(Stored data)

________________________________________

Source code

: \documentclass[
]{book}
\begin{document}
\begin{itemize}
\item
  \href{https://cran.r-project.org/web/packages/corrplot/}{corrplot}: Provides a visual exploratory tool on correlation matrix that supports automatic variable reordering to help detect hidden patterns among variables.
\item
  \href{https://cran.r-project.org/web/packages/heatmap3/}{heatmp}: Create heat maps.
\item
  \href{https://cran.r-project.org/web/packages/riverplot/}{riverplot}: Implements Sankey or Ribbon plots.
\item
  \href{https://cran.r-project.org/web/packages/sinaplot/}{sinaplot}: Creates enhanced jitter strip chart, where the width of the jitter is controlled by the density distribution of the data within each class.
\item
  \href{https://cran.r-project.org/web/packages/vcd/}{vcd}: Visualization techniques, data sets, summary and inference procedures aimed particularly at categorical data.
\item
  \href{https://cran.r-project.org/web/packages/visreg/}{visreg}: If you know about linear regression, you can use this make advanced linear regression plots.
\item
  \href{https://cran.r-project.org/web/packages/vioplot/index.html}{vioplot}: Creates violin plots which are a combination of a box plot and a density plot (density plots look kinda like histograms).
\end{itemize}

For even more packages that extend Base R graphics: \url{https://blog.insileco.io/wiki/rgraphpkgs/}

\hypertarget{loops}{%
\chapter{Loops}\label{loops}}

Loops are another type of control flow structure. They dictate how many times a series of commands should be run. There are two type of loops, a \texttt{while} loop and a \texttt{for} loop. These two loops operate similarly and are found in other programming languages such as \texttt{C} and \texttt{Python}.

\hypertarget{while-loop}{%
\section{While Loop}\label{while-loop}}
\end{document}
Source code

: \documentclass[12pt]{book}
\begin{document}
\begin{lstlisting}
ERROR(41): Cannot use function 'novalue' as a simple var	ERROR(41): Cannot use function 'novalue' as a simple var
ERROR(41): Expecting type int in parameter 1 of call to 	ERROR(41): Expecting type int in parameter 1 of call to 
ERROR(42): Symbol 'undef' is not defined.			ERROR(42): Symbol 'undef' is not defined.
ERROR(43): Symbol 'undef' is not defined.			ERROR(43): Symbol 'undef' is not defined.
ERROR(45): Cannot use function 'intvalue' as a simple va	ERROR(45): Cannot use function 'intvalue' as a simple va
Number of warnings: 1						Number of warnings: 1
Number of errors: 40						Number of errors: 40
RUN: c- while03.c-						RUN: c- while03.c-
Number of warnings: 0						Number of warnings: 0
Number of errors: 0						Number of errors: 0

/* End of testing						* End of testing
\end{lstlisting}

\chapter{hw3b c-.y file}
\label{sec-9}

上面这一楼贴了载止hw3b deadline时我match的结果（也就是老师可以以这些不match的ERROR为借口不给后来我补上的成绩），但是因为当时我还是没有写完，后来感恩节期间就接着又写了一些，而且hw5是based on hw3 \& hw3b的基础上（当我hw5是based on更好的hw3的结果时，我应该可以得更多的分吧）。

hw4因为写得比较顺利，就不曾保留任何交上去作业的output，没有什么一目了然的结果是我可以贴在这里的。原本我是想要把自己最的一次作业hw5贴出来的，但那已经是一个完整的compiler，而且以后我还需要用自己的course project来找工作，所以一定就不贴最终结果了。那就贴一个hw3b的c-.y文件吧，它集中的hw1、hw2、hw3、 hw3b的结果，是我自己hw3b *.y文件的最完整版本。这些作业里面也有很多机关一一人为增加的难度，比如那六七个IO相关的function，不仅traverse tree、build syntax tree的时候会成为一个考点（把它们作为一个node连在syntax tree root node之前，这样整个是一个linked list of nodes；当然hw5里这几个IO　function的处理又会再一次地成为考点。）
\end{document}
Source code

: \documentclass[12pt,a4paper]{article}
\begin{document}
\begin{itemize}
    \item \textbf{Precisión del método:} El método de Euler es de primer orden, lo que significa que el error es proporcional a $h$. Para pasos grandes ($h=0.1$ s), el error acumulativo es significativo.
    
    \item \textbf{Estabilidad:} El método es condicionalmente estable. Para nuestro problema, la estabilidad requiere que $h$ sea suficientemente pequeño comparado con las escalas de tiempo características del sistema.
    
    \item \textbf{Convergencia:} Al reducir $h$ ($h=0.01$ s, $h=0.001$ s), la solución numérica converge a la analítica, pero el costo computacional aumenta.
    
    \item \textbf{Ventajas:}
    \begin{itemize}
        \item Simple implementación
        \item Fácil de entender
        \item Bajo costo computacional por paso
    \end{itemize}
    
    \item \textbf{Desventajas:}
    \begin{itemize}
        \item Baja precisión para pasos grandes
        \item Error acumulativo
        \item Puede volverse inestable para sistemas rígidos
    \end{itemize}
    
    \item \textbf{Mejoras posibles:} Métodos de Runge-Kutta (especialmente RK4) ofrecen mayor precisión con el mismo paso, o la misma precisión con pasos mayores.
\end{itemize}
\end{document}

________________________________________

▶ Task details: Each record above needs to be set down again, word for word.

▶ Result for this exercise:
Source code

: \documentclass[
]{book}
\begin{document}
\begin{itemize}
\item
  \href{https://cran.r-project.org/web/packages/corrplot/}{corrplot}: Provides a visual exploratory tool on correlation matrix that supports automatic variable reordering to help detect hidden patterns among variables.
\item
  \href{https://cran.r-project.org/web/packages/heatmap3/}{heatmp}: Create heat maps.
\item
  \href{https://cran.r-project.org/web/packages/riverplot/}{riverplot}: Implements Sankey or Ribbon plots.
\item
  \href{https://cran.r-project.org/web/packages/sinaplot/}{sinaplot}: Creates enhanced jitter strip chart, where the width of the jitter is controlled by the density distribution of the data within each class.
\item
  \href{https://cran.r-project.org/web/packages/vcd/}{vcd}: Visualization techniques, data sets, summary and inference procedures aimed particularly at categorical data.
\item
  \href{https://cran.r-project.org/web/packages/visreg/}{visreg}: If you know about linear regression, you can use this make advanced linear regression plots.
\item
  \href{https://cran.r-project.org/web/packages/vioplot/index.html}{vioplot}: Creates violin plots which are a combination of a box plot and a density plot (density plots look kinda like histograms).
\end{itemize}

For even more packages that extend Base R graphics: \url{https://blog.insileco.io/wiki/rgraphpkgs/}

\hypertarget{loops}{%
\chapter{Loops}\label{loops}}

Loops are another type of control flow structure. They dictate how many times a series of commands should be run. There are two type of loops, a \texttt{while} loop and a \texttt{for} loop. These two loops operate similarly and are found in other programming languages such as \texttt{C} and \texttt{Python}.

\hypertarget{while-loop}{%
\section{While Loop}\label{while-loop}}
\end{document}
Source code

: \documentclass[12pt]{book}
\begin{document}
\begin{lstlisting}
ERROR(41): Cannot use function 'novalue' as a simple var	ERROR(41): Cannot use function 'novalue' as a simple var
ERROR(41): Expecting type int in parameter 1 of call to 	ERROR(41): Expecting type int in parameter 1 of call to 
ERROR(42): Symbol 'undef' is not defined.			ERROR(42): Symbol 'undef' is not defined.
ERROR(43): Symbol 'undef' is not defined.			ERROR(43): Symbol 'undef' is not defined.
ERROR(45): Cannot use function 'intvalue' as a simple va	ERROR(45): Cannot use function 'intvalue' as a simple va
Number of warnings: 1						Number of warnings: 1
Number of errors: 40						Number of errors: 40
RUN: c- while03.c-						RUN: c- while03.c-
Number of warnings: 0						Number of warnings: 0
Number of errors: 0						Number of errors: 0

/* End of testing						* End of testing
\end{lstlisting}

\chapter{hw3b c-.y file}
\label{sec-9}

上面这一楼贴了载止hw3b deadline时我match的结果（也就是老师可以以这些不match的ERROR为借口不给后来我补上的成绩），但是因为当时我还是没有写完，后来感恩节期间就接着又写了一些，而且hw5是based on hw3 \& hw3b的基础上（当我hw5是based on更好的hw3的结果时，我应该可以得更多的分吧）。

hw4因为写得比较顺利，就不曾保留任何交上去作业的output，没有什么一目了然的结果是我可以贴在这里的。原本我是想要把自己最的一次作业hw5贴出来的，但那已经是一个完整的compiler，而且以后我还需要用自己的course project来找工作，所以一定就不贴最终结果了。那就贴一个hw3b的c-.y文件吧，它集中的hw1、hw2、hw3、 hw3b的结果，是我自己hw3b *.y文件的最完整版本。这些作业里面也有很多机关一一人为增加的难度，比如那六七个IO相关的function，不仅traverse tree、build syntax tree的时候会成为一个考点（把它们作为一个node连在syntax tree root node之前，这样整个是一个linked list of nodes；当然hw5里这几个IO　function的处理又会再一次地成为考点。）
\end{document}
Source code

: \documentclass[12pt,a4paper]{article}
\begin{document}
\begin{itemize}
    \item \textbf{Precisión del método:} El método de Euler es de primer orden, lo que significa que el error es proporcional a $h$. Para pasos grandes ($h=0.1$ s), el error acumulativo es significativo.
    
    \item \textbf{Estabilidad:} El método es condicionalmente estable. Para nuestro problema, la estabilidad requiere que $h$ sea suficientemente pequeño comparado con las escalas de tiempo características del sistema.
    
    \item \textbf{Convergencia:} Al reducir $h$ ($h=0.01$ s, $h=0.001$ s), la solución numérica converge a la analítica, pero el costo computacional aumenta.
    
    \item \textbf{Ventajas:}
    \begin{itemize}
        \item Simple implementación
        \item Fácil de entender
        \item Bajo costo computacional por paso
    \end{itemize}
    
    \item \textbf{Desventajas:}
    \begin{itemize}
        \item Baja precisión para pasos grandes
        \item Error acumulativo
        \item Puede volverse inestable para sistemas rígidos
    \end{itemize}
    
    \item \textbf{Mejoras posibles:} Métodos de Runge-Kutta (especialmente RK4) ofrecen mayor precisión con el mismo paso, o la misma precisión con pasos mayores.
\end{itemize}
\end{document}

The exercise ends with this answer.